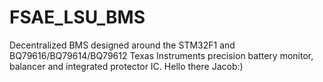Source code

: # FSAE_LSU_BMS
Decentralized BMS designed around the STM32F1 and BQ79616/BQ79614/BQ79612 Texas Instruments precision battery monitor, balancer and integrated protector IC.
Hello there Jacob:)
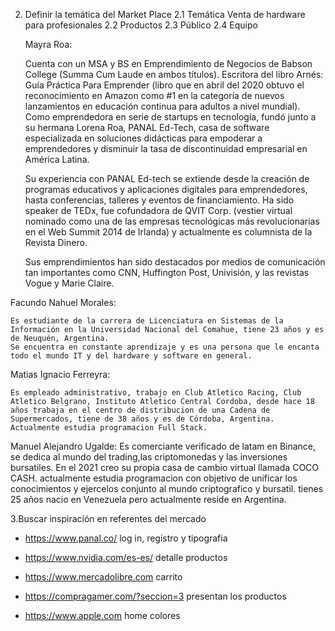 2. Definir la temática del Market Place
    2.1 Temática
        Venta de hardware para profesionales
    2.2 Productos
    2.3 Público
    2.4 Equipo

    Mayra Roa:
    
    Cuenta con un MSA y BS en Emprendimiento de Negocios de Babson College (Summa Cum Laude en ambos títulos). Escritora del libro Arnés: Guía Práctica Para Emprender (libro que en abril del 2020 obtuvo el reconocimiento en Amazon como #1 en la categoría de nuevos lanzamientos en educación continua para adultos a nivel mundial). Como emprendedora en serie de startups en tecnología, fundó junto a su hermana Lorena Roa, PANAL Ed-Tech, casa de software especializada en soluciones didácticas para empoderar a emprendedores y disminuir la tasa de discontinuidad empresarial en América Latina.

    Su experiencia con PANAL Ed-tech se extiende desde la creación de programas educativos y aplicaciones digitales para emprendedores, hasta conferencias, talleres y eventos de financiamiento. Ha sido speaker de TEDx, fue cofundadora de QVIT Corp. (vestier virtual nominado como una de las empresas tecnológicas más revolucionarias en el Web Summit 2014 de Irlanda) y actualmente es columnista de la Revista Dinero.

    Sus emprendimientos han sido destacados por medios de comunicación tan importantes como CNN, Huffington Post, Univisión, y las revistas Vogue y Marie Claire.

Facundo Nahuel Morales:

    Es estudiante de la carrera de Licenciatura en Sistemas de la Información en la Universidad Nacional del Comahue, tiene 23 años y es de Neuquén, Argentina.
    Se encuentra en constante aprendizaje y es una persona que le encanta todo el mundo IT y del hardware y software en general.

Matias Ignacio Ferreyra:

    Es empleado administrativo, trabajo en Club Atletico Racing, Club Atletico Belgrano, Instituto Atletico Central Cordoba, desde hace 18 años trabaja en el centro de distribucion de una Cadena de Supermercados, tiene de 38 años y es de Córdoba, Argentina.
    Actualmente estudia programacion Full Stack.

Manuel Alejandro Ugalde:
    Es comerciante verificado de latam en Binance, se dedica al mundo del trading,las criptomonedas y las inversiones bursatiles. En el 2021  creo su propia  casa de cambio virtual llamada COCO CASH. actualmente estudia programacion con objetivo de unificar los conocimientos y ejercelos conjunto al mundo criptografico y bursatil. tienes 25 años nacio en Venezuela pero actualmente reside en Argentina. 

    
3.Buscar inspiración en referentes del mercado

- https://www.panal.co/
log in, registro y tipografia

- https://www.nvidia.com/es-es/ 
detalle productos

- https://www.mercadolibre.com
carrito

- https://compragamer.com/?seccion=3
presentan los productos

- https://www.apple.com
home
colores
=======
- Aim of the exercise
Retype the records exactly, but skip the pictures.

- Answer to the exercise
Source code

: # FSAE_LSU_BMS
Decentralized BMS designed around the STM32F1 and BQ79616/BQ79614/BQ79612 Texas Instruments precision battery monitor, balancer and integrated protector IC.
Hello there Jacob:)
 2. Definir la temática del Market Place
    2.1 Temática
        Venta de hardware para profesionales
    2.2 Productos
    2.3 Público
    2.4 Equipo

    Mayra Roa:
    
    Cuenta con un MSA y BS en Emprendimiento de Negocios de Babson College (Summa Cum Laude en ambos títulos). Escritora del libro Arnés: Guía Práctica Para Emprender (libro que en abril del 2020 obtuvo el reconocimiento en Amazon como #1 en la categoría de nuevos lanzamientos en educación continua para adultos a nivel mundial). Como emprendedora en serie de startups en tecnología, fundó junto a su hermana Lorena Roa, PANAL Ed-Tech, casa de software especializada en soluciones didácticas para empoderar a emprendedores y disminuir la tasa de discontinuidad empresarial en América Latina.

    Su experiencia con PANAL Ed-tech se extiende desde la creación de programas educativos y aplicaciones digitales para emprendedores, hasta conferencias, talleres y eventos de financiamiento. Ha sido speaker de TEDx, fue cofundadora de QVIT Corp. (vestier virtual nominado como una de las empresas tecnológicas más revolucionarias en el Web Summit 2014 de Irlanda) y actualmente es columnista de la Revista Dinero.

    Sus emprendimientos han sido destacados por medios de comunicación tan importantes como CNN, Huffington Post, Univisión, y las revistas Vogue y Marie Claire.

Facundo Nahuel Morales:

    Es estudiante de la carrera de Licenciatura en Sistemas de la Información en la Universidad Nacional del Comahue, tiene 23 años y es de Neuquén, Argentina.
    Se encuentra en constante aprendizaje y es una persona que le encanta todo el mundo IT y del hardware y software en general.

Matias Ignacio Ferreyra:

    Es empleado administrativo, trabajo en Club Atletico Racing, Club Atletico Belgrano, Instituto Atletico Central Cordoba, desde hace 18 años trabaja en el centro de distribucion de una Cadena de Supermercados, tiene de 38 años y es de Córdoba, Argentina.
    Actualmente estudia programacion Full Stack.

Manuel Alejandro Ugalde:
    Es comerciante verificado de latam en Binance, se dedica al mundo del trading,las criptomonedas y las inversiones bursatiles. En el 2021  creo su propia  casa de cambio virtual llamada COCO CASH. actualmente estudia programacion con objetivo de unificar los conocimientos y ejercelos conjunto al mundo criptografico y bursatil. tienes 25 años nacio en Venezuela pero actualmente reside en Argentina. 

    
3.Buscar inspiración en referentes del mercado

- https://www.panal.co/
log in, registro y tipografia

- https://www.nvidia.com/es-es/ 
detalle productos

- https://www.mercadolibre.com
carrito

- https://compragamer.com/?seccion=3
presentan los productos

- https://www.apple.com
home
colores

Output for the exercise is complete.